On Tue, Sep 19, 2017 at 1:24 PM, Graham Cobb <g.bt...@cobb.uk.net> wrote:
> On 19/09/17 01:41, Dave wrote:
>> Would it be correct to say the following?
>
> Like Duncan, I am just a user, and I haven't checked the code. I
> recommend Duncan's explanation, but in case you are looking for
> something simpler, how about thinking with the following analogy...
>
> Think of -p as like doing an incremental backup: it tells send to just
> send the instructions for the changes to get from the "parent" subvolume
> to the current subvolume. Without -p it is like a full backup:
> everything in the current subvolume is sent.
>
> -c is different:

It is not really different - it is extra. You have -p and optionally
-c which modifies its behavior.

> it says "and by the way, these files also already exist
> on the destination so they might be useful to skip actually sending some
> of the file contents". Imagine that whenever a file content is about to
> be sent (whether incremental or full), btrfs-send checks to see if the
> data is in one of the -c subvolumes and, if it is, it sends "get the
> data by reflinking to this file over here" instead of sending the data
> itself. -c is really just an optimisation to save sending data if you
> know the data is already available somewhere else on the destination.
>
> Be aware that this is really just an analogy (like "hard linking" is an
> analogy for reflinking using the clone range ioctl).
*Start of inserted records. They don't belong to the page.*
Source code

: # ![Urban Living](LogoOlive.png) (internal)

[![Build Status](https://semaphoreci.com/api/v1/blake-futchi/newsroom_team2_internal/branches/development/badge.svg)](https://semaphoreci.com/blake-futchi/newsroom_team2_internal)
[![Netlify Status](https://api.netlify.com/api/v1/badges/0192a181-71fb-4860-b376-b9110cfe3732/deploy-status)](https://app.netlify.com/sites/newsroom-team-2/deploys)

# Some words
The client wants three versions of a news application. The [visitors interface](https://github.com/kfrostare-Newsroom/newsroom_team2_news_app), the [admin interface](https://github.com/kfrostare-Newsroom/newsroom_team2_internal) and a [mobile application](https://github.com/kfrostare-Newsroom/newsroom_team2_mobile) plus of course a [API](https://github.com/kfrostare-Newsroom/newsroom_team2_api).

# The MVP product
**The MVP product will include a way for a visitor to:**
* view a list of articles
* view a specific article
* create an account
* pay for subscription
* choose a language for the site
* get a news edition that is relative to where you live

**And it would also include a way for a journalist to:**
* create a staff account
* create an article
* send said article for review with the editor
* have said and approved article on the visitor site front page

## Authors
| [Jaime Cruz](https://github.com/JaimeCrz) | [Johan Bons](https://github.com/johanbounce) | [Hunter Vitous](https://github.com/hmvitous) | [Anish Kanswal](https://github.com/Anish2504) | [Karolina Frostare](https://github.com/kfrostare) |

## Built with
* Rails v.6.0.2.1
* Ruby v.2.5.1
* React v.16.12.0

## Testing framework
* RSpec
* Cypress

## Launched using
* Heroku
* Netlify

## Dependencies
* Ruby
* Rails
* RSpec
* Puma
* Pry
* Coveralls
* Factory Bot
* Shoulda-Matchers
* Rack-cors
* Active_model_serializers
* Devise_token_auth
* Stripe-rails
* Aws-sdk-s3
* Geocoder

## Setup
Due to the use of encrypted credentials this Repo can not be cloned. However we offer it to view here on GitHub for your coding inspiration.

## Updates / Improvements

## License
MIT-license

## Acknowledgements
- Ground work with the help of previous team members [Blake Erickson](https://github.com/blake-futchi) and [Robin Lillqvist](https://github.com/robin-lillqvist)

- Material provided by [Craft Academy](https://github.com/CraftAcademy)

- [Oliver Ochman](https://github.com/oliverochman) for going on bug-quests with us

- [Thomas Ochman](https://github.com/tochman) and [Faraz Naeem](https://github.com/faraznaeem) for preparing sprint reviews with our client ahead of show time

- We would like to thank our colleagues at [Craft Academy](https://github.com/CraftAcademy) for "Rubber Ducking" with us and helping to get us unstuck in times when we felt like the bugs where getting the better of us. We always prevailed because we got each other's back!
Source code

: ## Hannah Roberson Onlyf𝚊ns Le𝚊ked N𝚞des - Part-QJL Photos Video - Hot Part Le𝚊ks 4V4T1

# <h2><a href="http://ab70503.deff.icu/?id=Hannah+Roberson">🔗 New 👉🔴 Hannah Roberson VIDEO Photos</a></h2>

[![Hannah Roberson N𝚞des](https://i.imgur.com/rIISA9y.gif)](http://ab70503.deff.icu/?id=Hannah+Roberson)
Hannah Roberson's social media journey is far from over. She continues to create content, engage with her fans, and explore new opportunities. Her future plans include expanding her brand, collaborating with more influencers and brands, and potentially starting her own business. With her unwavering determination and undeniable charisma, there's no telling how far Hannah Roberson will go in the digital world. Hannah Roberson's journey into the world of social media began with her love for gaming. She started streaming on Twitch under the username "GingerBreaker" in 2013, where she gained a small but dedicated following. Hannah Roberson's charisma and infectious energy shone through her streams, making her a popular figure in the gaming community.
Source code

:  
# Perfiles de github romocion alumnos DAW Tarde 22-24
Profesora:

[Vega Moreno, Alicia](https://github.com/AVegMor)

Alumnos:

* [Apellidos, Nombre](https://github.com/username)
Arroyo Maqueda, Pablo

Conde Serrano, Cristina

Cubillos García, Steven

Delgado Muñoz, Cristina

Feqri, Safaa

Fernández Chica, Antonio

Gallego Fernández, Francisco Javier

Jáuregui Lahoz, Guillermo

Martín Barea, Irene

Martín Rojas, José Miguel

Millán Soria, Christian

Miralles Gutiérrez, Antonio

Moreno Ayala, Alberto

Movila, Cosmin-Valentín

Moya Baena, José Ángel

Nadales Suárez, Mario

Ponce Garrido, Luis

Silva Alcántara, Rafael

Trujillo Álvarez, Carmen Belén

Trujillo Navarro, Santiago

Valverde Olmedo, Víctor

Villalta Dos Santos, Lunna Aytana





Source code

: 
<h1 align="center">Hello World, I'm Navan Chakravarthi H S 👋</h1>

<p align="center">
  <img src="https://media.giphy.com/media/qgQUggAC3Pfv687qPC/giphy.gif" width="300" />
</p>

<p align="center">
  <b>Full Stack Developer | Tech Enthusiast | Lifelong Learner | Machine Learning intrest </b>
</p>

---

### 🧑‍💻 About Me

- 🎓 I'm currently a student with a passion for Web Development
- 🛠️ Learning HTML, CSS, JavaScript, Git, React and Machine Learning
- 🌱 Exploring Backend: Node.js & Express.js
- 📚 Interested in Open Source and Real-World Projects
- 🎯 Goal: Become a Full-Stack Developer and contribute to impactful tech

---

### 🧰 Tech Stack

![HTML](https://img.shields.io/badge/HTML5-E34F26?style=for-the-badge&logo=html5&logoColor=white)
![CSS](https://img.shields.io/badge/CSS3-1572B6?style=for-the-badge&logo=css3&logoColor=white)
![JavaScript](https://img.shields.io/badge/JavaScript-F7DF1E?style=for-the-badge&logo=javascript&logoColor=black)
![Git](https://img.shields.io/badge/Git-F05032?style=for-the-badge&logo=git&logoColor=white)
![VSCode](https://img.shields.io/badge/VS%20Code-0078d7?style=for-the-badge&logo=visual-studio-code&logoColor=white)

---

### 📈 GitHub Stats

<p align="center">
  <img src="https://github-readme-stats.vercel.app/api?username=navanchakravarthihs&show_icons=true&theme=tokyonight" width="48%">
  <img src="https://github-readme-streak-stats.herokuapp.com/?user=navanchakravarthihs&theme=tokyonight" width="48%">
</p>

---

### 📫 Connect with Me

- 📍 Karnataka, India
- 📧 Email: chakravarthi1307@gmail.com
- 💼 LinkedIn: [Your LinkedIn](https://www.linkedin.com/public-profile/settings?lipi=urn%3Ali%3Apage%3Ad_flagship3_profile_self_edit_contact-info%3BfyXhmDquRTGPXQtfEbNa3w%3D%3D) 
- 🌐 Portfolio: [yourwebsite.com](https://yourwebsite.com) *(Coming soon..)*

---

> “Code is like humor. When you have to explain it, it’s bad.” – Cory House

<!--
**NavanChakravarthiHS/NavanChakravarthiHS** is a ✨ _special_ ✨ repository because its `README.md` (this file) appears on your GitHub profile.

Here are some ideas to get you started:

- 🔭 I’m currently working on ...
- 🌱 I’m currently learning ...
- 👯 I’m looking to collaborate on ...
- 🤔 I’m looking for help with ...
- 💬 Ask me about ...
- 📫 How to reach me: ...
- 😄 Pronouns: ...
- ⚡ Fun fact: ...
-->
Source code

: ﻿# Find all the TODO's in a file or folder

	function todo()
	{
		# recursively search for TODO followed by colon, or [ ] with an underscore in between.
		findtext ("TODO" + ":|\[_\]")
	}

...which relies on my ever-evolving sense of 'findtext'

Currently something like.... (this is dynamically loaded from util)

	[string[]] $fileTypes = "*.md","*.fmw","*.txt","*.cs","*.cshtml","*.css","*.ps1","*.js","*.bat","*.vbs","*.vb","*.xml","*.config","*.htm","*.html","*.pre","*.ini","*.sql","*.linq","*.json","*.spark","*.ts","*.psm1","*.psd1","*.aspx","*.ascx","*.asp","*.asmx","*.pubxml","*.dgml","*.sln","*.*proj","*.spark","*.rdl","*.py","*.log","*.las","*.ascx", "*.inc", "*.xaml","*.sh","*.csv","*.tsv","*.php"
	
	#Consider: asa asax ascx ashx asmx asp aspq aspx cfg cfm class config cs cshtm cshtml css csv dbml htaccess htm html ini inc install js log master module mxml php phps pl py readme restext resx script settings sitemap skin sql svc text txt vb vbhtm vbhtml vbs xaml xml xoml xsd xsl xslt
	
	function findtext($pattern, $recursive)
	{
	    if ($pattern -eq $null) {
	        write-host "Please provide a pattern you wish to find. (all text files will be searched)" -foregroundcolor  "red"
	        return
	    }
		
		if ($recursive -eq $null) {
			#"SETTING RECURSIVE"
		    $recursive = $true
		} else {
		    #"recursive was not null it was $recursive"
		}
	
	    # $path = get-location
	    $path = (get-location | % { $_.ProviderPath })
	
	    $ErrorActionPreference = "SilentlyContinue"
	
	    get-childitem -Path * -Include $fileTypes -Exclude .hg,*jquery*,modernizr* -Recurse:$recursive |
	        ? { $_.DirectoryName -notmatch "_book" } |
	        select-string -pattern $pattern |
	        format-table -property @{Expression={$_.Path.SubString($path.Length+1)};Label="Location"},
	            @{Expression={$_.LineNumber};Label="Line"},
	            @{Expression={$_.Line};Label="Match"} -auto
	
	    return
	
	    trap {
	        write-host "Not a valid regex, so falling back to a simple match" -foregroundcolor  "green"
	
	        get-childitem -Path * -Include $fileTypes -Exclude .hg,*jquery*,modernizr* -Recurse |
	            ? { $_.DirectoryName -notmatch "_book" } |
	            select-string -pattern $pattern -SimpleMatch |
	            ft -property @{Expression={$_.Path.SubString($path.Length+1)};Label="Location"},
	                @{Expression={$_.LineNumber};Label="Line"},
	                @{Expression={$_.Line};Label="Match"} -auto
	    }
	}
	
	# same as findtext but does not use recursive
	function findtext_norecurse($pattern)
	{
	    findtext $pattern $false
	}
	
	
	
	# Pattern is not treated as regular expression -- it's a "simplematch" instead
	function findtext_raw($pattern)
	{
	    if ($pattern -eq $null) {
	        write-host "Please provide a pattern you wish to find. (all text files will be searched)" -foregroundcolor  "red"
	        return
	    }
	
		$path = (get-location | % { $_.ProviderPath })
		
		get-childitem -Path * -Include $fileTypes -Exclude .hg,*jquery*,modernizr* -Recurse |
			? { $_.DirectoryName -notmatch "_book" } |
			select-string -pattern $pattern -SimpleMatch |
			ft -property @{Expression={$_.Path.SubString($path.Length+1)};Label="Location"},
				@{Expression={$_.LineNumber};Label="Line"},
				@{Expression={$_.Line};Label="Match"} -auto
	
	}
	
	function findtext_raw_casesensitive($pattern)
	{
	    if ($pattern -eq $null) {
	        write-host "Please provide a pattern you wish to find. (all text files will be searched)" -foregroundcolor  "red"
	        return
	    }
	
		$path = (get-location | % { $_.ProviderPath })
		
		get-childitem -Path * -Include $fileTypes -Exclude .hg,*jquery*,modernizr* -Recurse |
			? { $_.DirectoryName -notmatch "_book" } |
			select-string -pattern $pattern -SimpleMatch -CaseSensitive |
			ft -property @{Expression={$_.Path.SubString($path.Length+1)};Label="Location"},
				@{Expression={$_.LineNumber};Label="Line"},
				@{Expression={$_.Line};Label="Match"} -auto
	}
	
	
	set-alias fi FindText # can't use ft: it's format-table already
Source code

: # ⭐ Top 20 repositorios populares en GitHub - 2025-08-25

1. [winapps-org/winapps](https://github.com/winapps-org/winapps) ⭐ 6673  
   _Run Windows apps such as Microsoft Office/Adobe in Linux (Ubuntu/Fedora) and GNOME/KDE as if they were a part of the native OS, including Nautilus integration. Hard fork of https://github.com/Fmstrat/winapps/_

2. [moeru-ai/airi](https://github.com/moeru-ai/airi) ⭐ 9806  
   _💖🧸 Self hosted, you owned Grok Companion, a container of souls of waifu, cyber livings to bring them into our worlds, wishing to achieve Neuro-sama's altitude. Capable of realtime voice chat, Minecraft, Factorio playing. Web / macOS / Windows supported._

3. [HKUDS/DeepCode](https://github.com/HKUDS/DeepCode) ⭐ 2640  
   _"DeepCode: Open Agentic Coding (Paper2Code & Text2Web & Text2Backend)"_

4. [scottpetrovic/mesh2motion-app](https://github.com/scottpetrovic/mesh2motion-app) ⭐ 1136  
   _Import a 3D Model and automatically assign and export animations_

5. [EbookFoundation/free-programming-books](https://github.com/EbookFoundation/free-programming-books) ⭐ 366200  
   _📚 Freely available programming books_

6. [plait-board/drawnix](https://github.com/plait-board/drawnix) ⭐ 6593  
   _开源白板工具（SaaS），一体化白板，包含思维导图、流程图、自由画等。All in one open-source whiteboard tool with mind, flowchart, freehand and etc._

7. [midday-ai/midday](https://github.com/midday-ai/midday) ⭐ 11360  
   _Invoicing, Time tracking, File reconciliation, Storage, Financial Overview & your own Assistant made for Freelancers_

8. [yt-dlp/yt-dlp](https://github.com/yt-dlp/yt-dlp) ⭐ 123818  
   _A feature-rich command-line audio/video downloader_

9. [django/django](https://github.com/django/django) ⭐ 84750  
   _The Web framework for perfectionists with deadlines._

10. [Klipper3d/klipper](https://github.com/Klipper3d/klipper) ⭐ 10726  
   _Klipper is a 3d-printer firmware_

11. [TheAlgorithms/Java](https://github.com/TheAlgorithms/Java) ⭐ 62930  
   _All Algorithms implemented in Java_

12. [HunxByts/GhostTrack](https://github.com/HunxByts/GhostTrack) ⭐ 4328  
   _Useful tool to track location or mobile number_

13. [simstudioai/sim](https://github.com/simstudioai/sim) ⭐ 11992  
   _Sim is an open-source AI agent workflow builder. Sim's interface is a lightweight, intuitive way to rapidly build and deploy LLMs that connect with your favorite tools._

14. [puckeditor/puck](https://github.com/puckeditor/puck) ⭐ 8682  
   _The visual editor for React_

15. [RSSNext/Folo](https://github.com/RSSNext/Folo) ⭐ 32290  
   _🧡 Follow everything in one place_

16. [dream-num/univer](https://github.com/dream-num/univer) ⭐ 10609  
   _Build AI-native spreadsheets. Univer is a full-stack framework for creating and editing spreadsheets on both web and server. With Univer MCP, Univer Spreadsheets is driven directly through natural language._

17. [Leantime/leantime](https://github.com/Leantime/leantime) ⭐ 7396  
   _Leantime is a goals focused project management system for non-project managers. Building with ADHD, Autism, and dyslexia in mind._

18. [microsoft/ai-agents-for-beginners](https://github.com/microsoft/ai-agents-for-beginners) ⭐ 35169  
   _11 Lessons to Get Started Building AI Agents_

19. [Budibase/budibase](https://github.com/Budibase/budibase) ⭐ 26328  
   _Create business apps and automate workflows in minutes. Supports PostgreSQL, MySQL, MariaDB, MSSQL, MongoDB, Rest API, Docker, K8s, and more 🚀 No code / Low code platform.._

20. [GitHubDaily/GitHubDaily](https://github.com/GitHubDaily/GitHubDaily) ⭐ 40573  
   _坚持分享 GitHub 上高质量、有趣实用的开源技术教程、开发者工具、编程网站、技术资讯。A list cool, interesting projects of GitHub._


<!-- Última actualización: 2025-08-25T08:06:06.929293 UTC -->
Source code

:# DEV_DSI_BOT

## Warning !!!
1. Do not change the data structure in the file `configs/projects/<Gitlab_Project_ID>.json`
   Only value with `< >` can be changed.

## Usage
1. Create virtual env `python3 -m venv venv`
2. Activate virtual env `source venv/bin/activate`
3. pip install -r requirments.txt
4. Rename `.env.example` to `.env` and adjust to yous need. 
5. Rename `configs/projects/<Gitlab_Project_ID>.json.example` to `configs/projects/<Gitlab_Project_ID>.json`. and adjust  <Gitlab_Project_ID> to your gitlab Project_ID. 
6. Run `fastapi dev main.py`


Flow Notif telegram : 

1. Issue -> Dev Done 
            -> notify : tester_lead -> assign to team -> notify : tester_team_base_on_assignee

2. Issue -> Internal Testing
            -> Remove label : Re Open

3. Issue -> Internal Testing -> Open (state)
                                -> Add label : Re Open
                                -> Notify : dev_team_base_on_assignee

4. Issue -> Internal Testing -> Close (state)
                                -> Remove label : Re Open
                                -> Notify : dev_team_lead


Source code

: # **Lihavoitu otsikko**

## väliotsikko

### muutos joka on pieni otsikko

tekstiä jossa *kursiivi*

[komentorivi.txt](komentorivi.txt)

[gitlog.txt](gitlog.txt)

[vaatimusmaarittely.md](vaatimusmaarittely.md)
Duncan's email
> provides more real details.
>
> In particular, this analogy doesn't explain the original questioner's
> problem. In the analogy, -c might work without the files actually being
> present on the source (as long as they are on the destination). But, in
> reality, because the underlying mechanism is extent range cloning, the
> files have to be present on **both** the source and the destination in
> order for btrfs-send to work out what commands to send.
>

Yes. Decision whether to send full data or reflink is taken on source,
so data must be present on source.

> By the way, like Duncan, I was surprised that the man page suggests that
> -c without -p causes one of the clones to be treated as a parent. I have
> not checked the code to see if that is actually how it works.
>

It is. As implemented, -c *requires* parent snapshot, either
explicitly via -p option or implicitly. What it does:

a) checks that both snapshot to transfer and all snapshots given as
arguments to -c have the same parent uuid;
b) selects "best match" by comparing how close snapshots from -c
option are to parent. As far as I can tell it chooses the oldest
snapshot (with minimal difference to the parent) as base (implicit
-p).

Which implies that "btrfs send -c foo bar" is entirely equivalent to
"btrfs send -p foo bar".

Which still does not explain why script fails. As mentioned, as
snapshots created by snapper should have the same parent uuid, which
leaves only possibility of non-existent subvolume, but then script
should have failed much earlier.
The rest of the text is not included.